Caroline Fraser’s book Rewilding the World is a call to retrofit more than a century of nature conservation in the United States and around the world. Why, at this late date, is it so important that we redesign the global conservation system? Conservationists are rightly proud of their collective accomplishment in bringing some 12 percent of the earth’s land under protection so that future generations may know and enjoy nature. Why should this success now be in question?
The answer lies in the fact that our zeal for conserving nature far outran the science of how to do it. The modern conservation movement dates to the founding of the World Wildlife Fund in Europe and the Nature Conservancy in the United States after World War II. Both organizations hired scientists to advise them, but the scientists found themselves having to invent programs and priorities out of thin air. Conservation did not have a solid scientific basis until a conference in San Diego in September 1977. Before that, scattered articles presented results of studies that could, by inference or extension, suggest conservation strategies, but as often happens in science, controversy erupted over the interpretation of the results, and when scientists disagree among themselves, everyone else stops listening. The San Diego conference was brilliantly conceived to bring the scientific community together in a consensus that would move the field forward.
Conservation biology had failed to develop earlier because it confronted a methodological impasse: the difficulty of studying the process of extinction of species. Indeed, one definition of conservation biology is that it is the science of why extinctions occur and how to prevent them. Until the 1970s, nearly all scientists who studied extinction were paleontologists who studied fossils. Extinctions are abundantly registered in the fossil record, but the great majority of ancient organisms appeared and disappeared without apparent cause. Exceptions occurred in rare global mass extinctions, of which there have been only five since the origin of multicellular life, one of which was the meteorite impact that ended the age of dinosaurs.

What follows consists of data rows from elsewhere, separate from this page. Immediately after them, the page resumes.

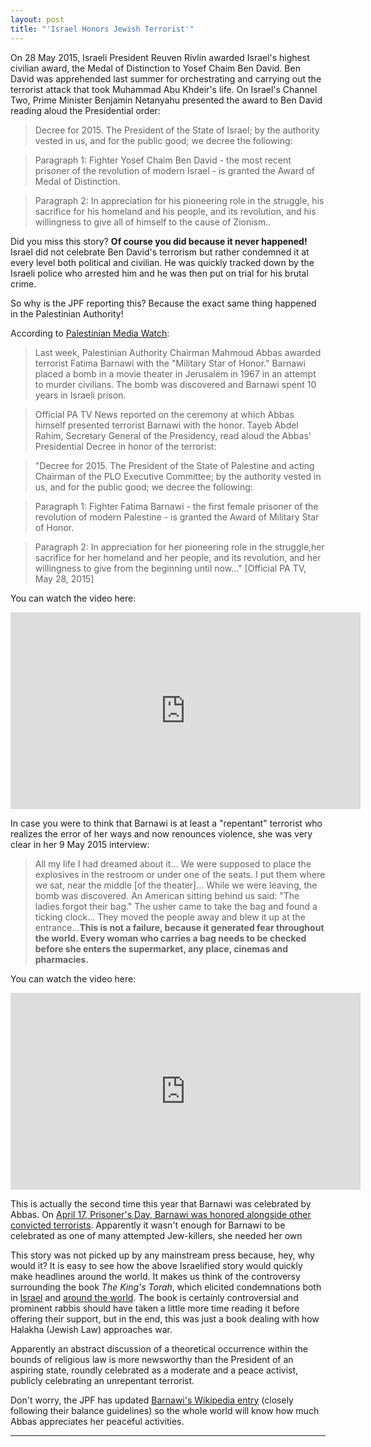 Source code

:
 ```yaml
---
layout: post
title: "'Israel Honors Jewish Terrorist'"
---
```


On 28 May 2015, Israeli President Reuven Rivlin awarded Israel's highest civilian award, the Medal of Distinction to Yosef Chaim Ben David. Ben David was apprehended last summer for orchestrating and carrying out the terrorist attack that took Muhammad Abu Khdeir's life. On Israel's Channel Two, Prime Minister Benjamin Netanyahu presented the award to Ben David reading aloud the Presidential order:

>Decree for 2015. The President of the State of Israel; by the authority vested in us, and for the public good; we decree the following:

>Paragraph 1: Fighter Yosef Chaim Ben David - the most recent prisoner of the revolution of modern Israel - is granted the Award of Medal of Distinction.

>Paragraph 2: In appreciation for his pioneering role in the struggle, his sacrifice for his homeland and his people, and its revolution, and his willingness to give all of himself to the cause of Zionism..

Did you miss this story? **Of course you did because it never happened!** Israel did not celebrate Ben David's terrorism but rather condemned it at every level both political and civilian. He was quickly tracked down by the Israeli police who arrested him and he was then put on trial for his brutal crime.

So why is the JPF reporting this? Because the exact same thing happened in the Palestinian Authority!

According to [Palestinian Media Watch](http://palwatch.org/main.aspx?fi=157&doc_id=14976):

>Last week, Palestinian Authority Chairman Mahmoud Abbas awarded terrorist Fatima Barnawi with the "Military Star of Honor." Barnawi placed a bomb in a movie theater in Jerusalem in 1967 in an attempt to murder civilians. The bomb was discovered and Barnawi spent 10 years in Israeli prison.

 >Official PA TV News reported on the ceremony at which Abbas himself presented terrorist Barnawi with the honor. Tayeb Abdel Rahim, Secretary General of the Presidency, read aloud the Abbas' Presidential Decree in honor of the terrorist:

>"Decree for 2015. The President of the State of Palestine and acting Chairman of the PLO Executive Committee; by the authority vested in us, and for the public good; we decree the following:

>Paragraph 1: Fighter Fatima Barnawi - the first female prisoner of the revolution of modern Palestine - is granted the Award of Military Star of Honor.

>Paragraph 2: In appreciation for her pioneering role in the struggle,her sacrifice for her homeland and her people, and its revolution, and her willingness to give from the beginning until now..." [Official PA TV, May 28, 2015]

You can watch the video here:

<div class="video-container">
<iframe src="https://www.youtube.com/embed/Nwi3Pp_Zjvg" frameborder="0" width="560" height="315"></iframe>
</div>

In case you were to think that Barnawi is at least a "repentant" terrorist who realizes the error of her ways and now renounces violence, she was very clear in her 9 May 2015 interview:

>All my life I had dreamed about it... We were supposed to place the explosives in the restroom or under one of the seats. I put them where we sat, near the middle [of the theater]... While we were leaving, the bomb was discovered. An American sitting behind us said: "The ladies forgot their bag." The usher came to take the bag and found a ticking clock... They moved the people away and blew it up at the entrance...**This is not a failure, because it generated fear throughout the world. Every woman who carries a bag needs to be checked before she enters the supermarket, any place, cinemas and pharmacies.**

You can watch the video here:
<div class="video-container">
<iframe src="https://www.youtube.com/embed/ItzYF1VnGoo" frameborder="0" width="560" height="315"></iframe>
</div>

This is actually the second time this year that Barnawi was celebrated by Abbas. On [April 17, Prisoner's Day, Barnawi was honored alongside other convicted terrorists](http://www.memri.org/report/en/0/0/0/0/0/0/8526.htm). Apparently it wasn't enough for Barnawi to be celebrated as one of many attempted Jew-killers, she needed her own

This story was not picked up by any mainstream press because, hey, why would it? It is easy to see how the above Israelified story would quickly make headlines around the world. It makes us think of the controversy surrounding the book *The King's Torah*, which elicited condemnations both in [Israel](http://www.haaretz.com/news/israel/.premium-1.559346) and [around the world](http://www.bbc.com/news/world-middle-east-14168618). The book is certainly controversial and prominent rabbis should have taken a little more time reading it before offering their support, but in the end, this was just a book dealing with how Halakha (Jewish Law) approaches war.

Apparently an abstract discussion of a theoretical occurrence within the bounds of religious law is more newsworthy than the President of an aspiring state, roundly celebrated as a moderate and a peace activist, publicly celebrating an unrepentant terrorist.

Don't worry, the JPF has updated [Barnawi's Wikipedia entry](https://en.wikipedia.org/wiki/Fatima_Bernawi#Attempted_bombing_and_arrest) (closely following their balance guidelines) so the whole world will know how much Abbas appreciates her peaceful activities.

___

Between mass extinctions, which have occurred at intervals of roughly 100 million years, there were countless extinctions of individual species taking place in the “background.” But the rate was so slow, approximately one in a million species per year, that it didn’t appear relevant to a world in which native habitats were disappearing at an alarming rate and countless animals and plants were being exploited for commercial purposes. If humans were going to “manage” nature so as to prevent extinctions, an entirely new branch of science was needed to address the problem.
The need to retrofit the current conservation system arises out of science that developed during the latter half of the twentieth century. Fraser provides an introduction to this science as the rationale behind her call for “rewilding the world.” What, exactly, she means by “rewilding” will emerge from the following condensed account of the relevant science.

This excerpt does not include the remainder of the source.